[llvm] [BOLT] Add structure of CDSplit to SplitFunctions (PR #73430)
via llvm-commits
llvm-commits at lists.llvm.org
Mon Nov 27 17:57:49 PST 2023
https://github.com/ShatianWang updated https://github.com/llvm/llvm-project/pull/73430
>From e9e9c2d31b4fe842367af3050a2c6595d5caef74 Mon Sep 17 00:00:00 2001
From: Shatian Wang <shatian at meta.com>
Date: Sat, 25 Nov 2023 19:56:31 -0800
Subject: [PATCH 1/2] [BOLT] Add structure of CDSplit to SplitFunctions
This commit establishes the general structure of the CDSplit
strategy in SplitFunctions without incorporating the exact
splitting logic. With -split-functions -split-strategy=cdsplit,
the SplitFunctions pass will run twice: the first time is before
function reordering and functions are hot-cold split; the second
time is after function reordering and functions are hot-warm-cold
split based on the fixed function ordering. Currently, all
functions are hot-warm split after the entry block in the second
splitting pass. Subsequent commits will introduce the precise
splitting logic.
---
bolt/include/bolt/Core/BinaryContext.h | 3 +
bolt/include/bolt/Passes/SplitFunctions.h | 6 ++
bolt/lib/Passes/ReorderFunctions.cpp | 2 +
bolt/lib/Passes/SplitFunctions.cpp | 86 ++++++++++++++++++++++-
bolt/lib/Rewrite/BinaryPassManager.cpp | 7 ++
5 files changed, 101 insertions(+), 3 deletions(-)
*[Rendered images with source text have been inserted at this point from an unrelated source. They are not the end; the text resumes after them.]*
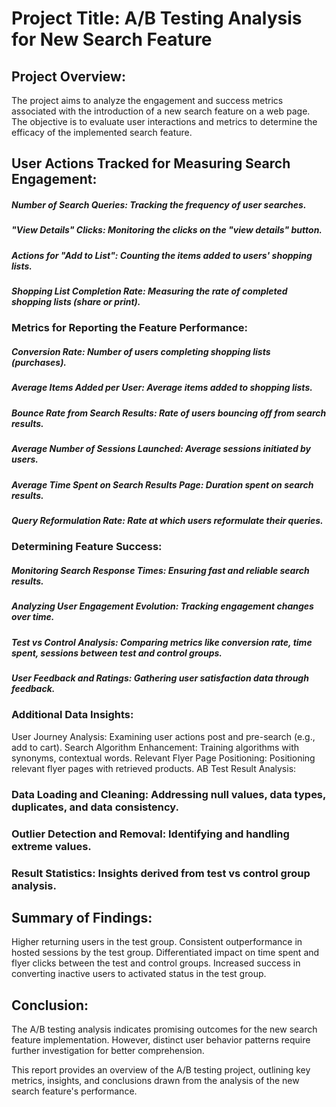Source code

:# Project Title: A/B Testing Analysis for New Search Feature


## Project Overview:

The project aims to analyze the engagement and success metrics associated with the introduction of a new search feature on a web page. The objective is to evaluate user interactions and metrics to determine the efficacy of the implemented search feature.

##  User Actions Tracked for Measuring Search Engagement:

##### Number of Search Queries: Tracking the frequency of user searches.
##### "View Details" Clicks: Monitoring the clicks on the "view details" button.
##### Actions for "Add to List": Counting the items added to users' shopping lists.
##### Shopping List Completion Rate: Measuring the rate of completed shopping lists (share or print).

### Metrics for Reporting the Feature Performance:

##### Conversion Rate: Number of users completing shopping lists (purchases).
##### Average Items Added per User: Average items added to shopping lists.
##### Bounce Rate from Search Results: Rate of users bouncing off from search results.
##### Average Number of Sessions Launched: Average sessions initiated by users.
##### Average Time Spent on Search Results Page: Duration spent on search results.
##### Query Reformulation Rate: Rate at which users reformulate their queries.

### Determining Feature Success:

##### Monitoring Search Response Times: Ensuring fast and reliable search results.
##### Analyzing User Engagement Evolution: Tracking engagement changes over time.
##### Test vs Control Analysis: Comparing metrics like conversion rate, time spent, sessions between test and control groups.
##### User Feedback and Ratings: Gathering user satisfaction data through feedback.

### Additional Data Insights:

User Journey Analysis: Examining user actions post and pre-search (e.g., add to cart).
Search Algorithm Enhancement: Training algorithms with synonyms, contextual words.
Relevant Flyer Page Positioning: Positioning relevant flyer pages with retrieved products.
AB Test Result Analysis:

### Data Loading and Cleaning: Addressing null values, data types, duplicates, and data consistency.
### Outlier Detection and Removal: Identifying and handling extreme values.
### Result Statistics: Insights derived from test vs control group analysis.

## Summary of Findings:

Higher returning users in the test group.
Consistent outperformance in hosted sessions by the test group.
Differentiated impact on time spent and flyer clicks between the test and control groups.
Increased success in converting inactive users to activated status in the test group.

## Conclusion:

The A/B testing analysis indicates promising outcomes for the new search feature implementation. However, distinct user behavior patterns require further investigation for better comprehension.

This report provides an overview of the A/B testing project, outlining key metrics, insights, and conclusions drawn from the analysis of the new search feature's performance.
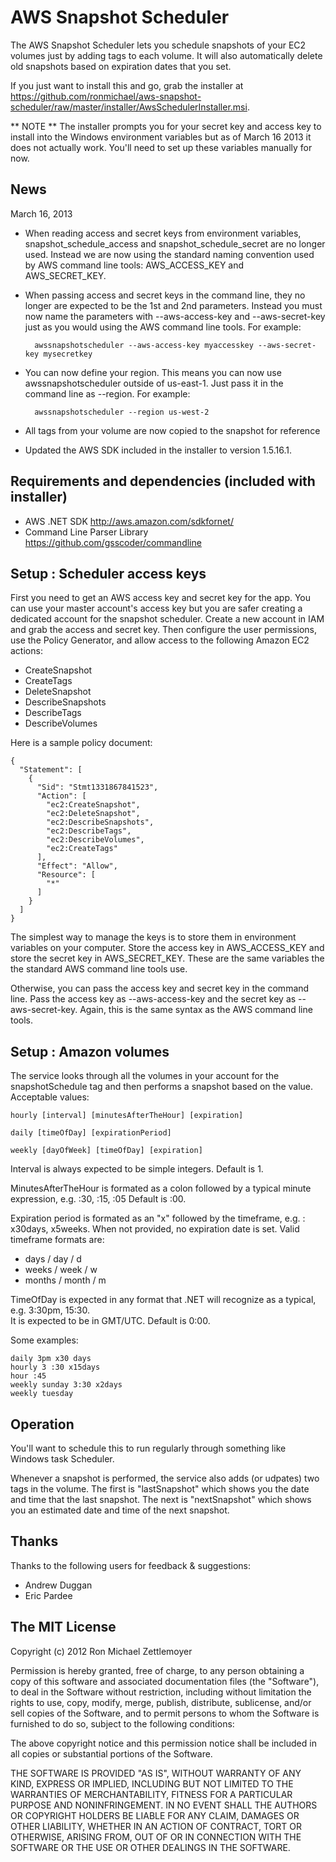 ﻿
AWS Snapshot Scheduler
=============================================================
The AWS Snapshot Scheduler lets you schedule snapshots of your EC2 volumes just by adding tags
to each volume.  It will also automatically delete old snapshots based on expiration dates
that you set.

If you just want to install this and go,
grab the installer at https://github.com/ronmichael/aws-snapshot-scheduler/raw/master/installer/AwsSchedulerInstaller.msi.

** NOTE ** The installer prompts you for your secret key and access key to install into the
Windows environment variables but as of March 16 2013 it does not actually work. You'll need
to set up these variables manually for now.

News
-------------------------------------------------------------
March 16, 2013
- When reading access and secret keys from environment variables, snapshot_schedule_access and snapshot_schedule_secret are no longer used.
Instead we are now using the standard naming convention used by AWS command line tools: AWS_ACCESS_KEY and AWS_SECRET_KEY.

- When passing access and secret keys in the command line, they no longer are expected to be the 1st and 2nd parameters. Instead you
must now name the parameters with --aws-access-key and --aws-secret-key just as you would using the AWS command line tools. For example:

		awssnapshotscheduler --aws-access-key myaccesskey --aws-secret-key mysecretkey
- You can now define your region. This means you can now use awssnapshotscheduler outside of us-east-1. Just pass it in the command line as --region.
For example:	

		awssnapshotscheduler --region us-west-2
- All tags from your volume are now copied to the snapshot for reference
	
- Updated the AWS SDK included in the installer to version 1.5.16.1.

Requirements and dependencies (included with installer)
-------------------------------------------------------------
- AWS .NET SDK http://aws.amazon.com/sdkfornet/
- Command Line Parser Library https://github.com/gsscoder/commandline


Setup : Scheduler access keys
-------------------------------------------------------------
First you need to get an AWS access key and secret key for the app.
You can use your master account's access key but you are safer creating a dedicated account for the snapshot scheduler.
Create a new account in IAM and grab the access and secret key.
Then configure the user permissions, use the Policy Generator,  and allow access to the following Amazon EC2 actions:

- CreateSnapshot
- CreateTags
- DeleteSnapshot
- DescribeSnapshots
- DescribeTags
- DescribeVolumes


Here is a sample policy document:
		
	{
	  "Statement": [
		{
		  "Sid": "Stmt1331867841523",
		  "Action": [
			"ec2:CreateSnapshot",
			"ec2:DeleteSnapshot",
			"ec2:DescribeSnapshots",
			"ec2:DescribeTags",
			"ec2:DescribeVolumes",
			"ec2:CreateTags"
		  ],
		  "Effect": "Allow",
		  "Resource": [
			"*"
		  ]
		}
	  ]
	}

The simplest way to manage the keys is to store them in environment variables on your computer.
Store the access key in AWS_ACCESS_KEY and store the secret key in AWS_SECRET_KEY.
These are the same variables the the standard AWS command line tools use.

Otherwise, you can pass the access key and secret key in the command line. Pass the access key as --aws-access-key
and the secret key as --aws-secret-key. Again, this is the same syntax as the AWS command line tools.


Setup : Amazon volumes
-------------------------------------------------------------
The service looks through all the volumes in your account for the snapshotSchedule tag and then performs
a snapshot based on the value.  Acceptable values:

	hourly [interval] [minutesAfterTheHour] [expiration]

	daily [timeOfDay] [expirationPeriod]

	weekly [dayOfWeek] [timeOfDay] [expiration]

Interval is always expected to be simple integers.  Default is 1.

MinutesAfterTheHour is formated as a colon followed by a typical minute expression, e.g. :30, :15, :05
Default is :00.

Expiration period is formated as an "x" followed by the timeframe, e.g. : x30days, x5weeks. 
When not provided, no expiration date is set.  Valid timeframe formats are:
- days / day / d
- weeks / week / w
- months / month / m

TimeOfDay is expected in any format that .NET will recognize as a typical, e.g. 3:30pm, 15:30.  
It is expected to be in GMT/UTC.  Default is 0:00.

Some examples:
	
	daily 3pm x30 days
	hourly 3 :30 x15days
	hour :45
	weekly sunday 3:30 x2days
	weekly tuesday 



Operation
-------------------------------------------------------------
You'll want to schedule this to run regularly through something like Windows task Scheduler.

Whenever a snapshot is performed, the service also adds (or udpates) two tags in the volume.
The first is "lastSnapshot" which shows you the date and time that the last snapshot.
The next is "nextSnapshot" which shows you an estimated date and time of the next snapshot.


Thanks
-------------------------------------------------------------
Thanks to the following users for feedback & suggestions:
- Andrew Duggan
- Eric Pardee



The MIT License
-------------------------------------------------------------
Copyright (c) 2012 Ron Michael Zettlemoyer
				
Permission is hereby granted, free of charge, to any person obtaining a copy
of this software and associated documentation files (the "Software"), to deal
in the Software without restriction, including without limitation the rights
to use, copy, modify, merge, publish, distribute, sublicense, and/or sell
copies of the Software, and to permit persons to whom the Software is
furnished to do so, subject to the following conditions:

The above copyright notice and this permission notice shall be included in
all copies or substantial portions of the Software.

THE SOFTWARE IS PROVIDED "AS IS", WITHOUT WARRANTY OF ANY KIND, EXPRESS OR
IMPLIED, INCLUDING BUT NOT LIMITED TO THE WARRANTIES OF MERCHANTABILITY,
FITNESS FOR A PARTICULAR PURPOSE AND NONINFRINGEMENT. IN NO EVENT SHALL THE
AUTHORS OR COPYRIGHT HOLDERS BE LIABLE FOR ANY CLAIM, DAMAGES OR OTHER
LIABILITY, WHETHER IN AN ACTION OF CONTRACT, TORT OR OTHERWISE, ARISING FROM,
OUT OF OR IN CONNECTION WITH THE SOFTWARE OR THE USE OR OTHER DEALINGS IN
THE SOFTWARE.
diff --git a/bolt/include/bolt/Core/BinaryContext.h b/bolt/include/bolt/Core/BinaryContext.h
index 312678f475347a4..48a8b2a5d83f2b0 100644
--- a/bolt/include/bolt/Core/BinaryContext.h
+++ b/bolt/include/bolt/Core/BinaryContext.h
@@ -611,6 +611,9 @@ class BinaryContext {
/// Indicates if the binary contains split functions.
bool HasSplitFunctions{false};
+ /// Indicates if the function ordering of the binary is finalized.
+ bool HasFinalizedFunctionOrder{false};
+
/// Is the binary always loaded at a fixed address. Shared objects and
/// position-independent executables (PIEs) are examples of binaries that
/// will have HasFixedLoadAddress set to false.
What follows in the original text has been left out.